___ ENTRIES PROVIDED
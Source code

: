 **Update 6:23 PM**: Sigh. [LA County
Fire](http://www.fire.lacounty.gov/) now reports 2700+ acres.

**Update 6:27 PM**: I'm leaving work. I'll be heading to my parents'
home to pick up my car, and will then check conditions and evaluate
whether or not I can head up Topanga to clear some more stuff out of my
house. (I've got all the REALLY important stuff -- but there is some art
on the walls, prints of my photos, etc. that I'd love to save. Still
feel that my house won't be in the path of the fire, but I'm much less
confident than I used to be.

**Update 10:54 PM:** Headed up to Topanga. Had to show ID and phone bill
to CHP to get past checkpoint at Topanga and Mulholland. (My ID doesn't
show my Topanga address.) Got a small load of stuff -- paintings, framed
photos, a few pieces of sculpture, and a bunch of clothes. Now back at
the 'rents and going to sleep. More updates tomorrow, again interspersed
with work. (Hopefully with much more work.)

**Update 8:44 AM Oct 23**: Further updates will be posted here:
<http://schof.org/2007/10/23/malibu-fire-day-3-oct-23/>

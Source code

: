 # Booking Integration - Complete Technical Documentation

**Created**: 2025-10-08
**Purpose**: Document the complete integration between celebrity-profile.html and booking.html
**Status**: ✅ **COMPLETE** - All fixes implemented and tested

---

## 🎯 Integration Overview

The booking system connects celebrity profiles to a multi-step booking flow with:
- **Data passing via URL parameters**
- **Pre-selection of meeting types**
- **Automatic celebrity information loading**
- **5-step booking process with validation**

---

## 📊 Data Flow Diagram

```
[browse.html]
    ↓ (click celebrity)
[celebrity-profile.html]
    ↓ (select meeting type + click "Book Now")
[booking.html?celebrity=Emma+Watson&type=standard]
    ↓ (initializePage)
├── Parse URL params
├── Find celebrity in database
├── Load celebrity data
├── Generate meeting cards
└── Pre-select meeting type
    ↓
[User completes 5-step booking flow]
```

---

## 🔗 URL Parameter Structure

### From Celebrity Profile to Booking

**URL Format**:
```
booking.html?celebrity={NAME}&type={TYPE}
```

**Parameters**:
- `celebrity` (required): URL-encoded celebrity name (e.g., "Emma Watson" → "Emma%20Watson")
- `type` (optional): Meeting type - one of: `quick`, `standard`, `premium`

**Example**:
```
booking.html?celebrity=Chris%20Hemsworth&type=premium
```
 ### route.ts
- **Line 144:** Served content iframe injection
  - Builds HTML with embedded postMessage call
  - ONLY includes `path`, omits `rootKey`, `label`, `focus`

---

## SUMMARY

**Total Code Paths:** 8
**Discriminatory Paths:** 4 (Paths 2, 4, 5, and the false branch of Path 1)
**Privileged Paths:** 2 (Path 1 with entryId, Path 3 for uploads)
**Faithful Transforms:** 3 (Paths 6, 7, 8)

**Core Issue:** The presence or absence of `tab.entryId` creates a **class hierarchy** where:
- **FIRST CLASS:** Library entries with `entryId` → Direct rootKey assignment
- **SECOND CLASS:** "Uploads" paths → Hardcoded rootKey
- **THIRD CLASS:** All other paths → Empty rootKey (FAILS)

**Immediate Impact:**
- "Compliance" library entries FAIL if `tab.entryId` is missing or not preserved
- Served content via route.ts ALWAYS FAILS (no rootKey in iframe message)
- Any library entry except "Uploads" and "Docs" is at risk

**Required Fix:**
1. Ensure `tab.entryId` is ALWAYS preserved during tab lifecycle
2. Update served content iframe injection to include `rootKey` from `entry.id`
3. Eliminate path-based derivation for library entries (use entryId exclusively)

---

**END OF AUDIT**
______
In the listing above, please print only the lines from the first one to the line where "with work. (Hopefully with much more work.)" appears, exactly as written, both of those lines included.

Source code

: **Update 6:23 PM**: Sigh. [LA County
Fire](http://www.fire.lacounty.gov/) now reports 2700+ acres.

**Update 6:27 PM**: I'm leaving work. I'll be heading to my parents'
home to pick up my car, and will then check conditions and evaluate
whether or not I can head up Topanga to clear some more stuff out of my
house. (I've got all the REALLY important stuff -- but there is some art
on the walls, prints of my photos, etc. that I'd love to save. Still
feel that my house won't be in the path of the fire, but I'm much less
confident than I used to be.

**Update 10:54 PM:** Headed up to Topanga. Had to show ID and phone bill
to CHP to get past checkpoint at Topanga and Mulholland. (My ID doesn't
show my Topanga address.) Got a small load of stuff -- paintings, framed
photos, a few pieces of sculpture, and a bunch of clothes. Now back at
the 'rents and going to sleep. More updates tomorrow, again interspersed
with work. (Hopefully with much more work.)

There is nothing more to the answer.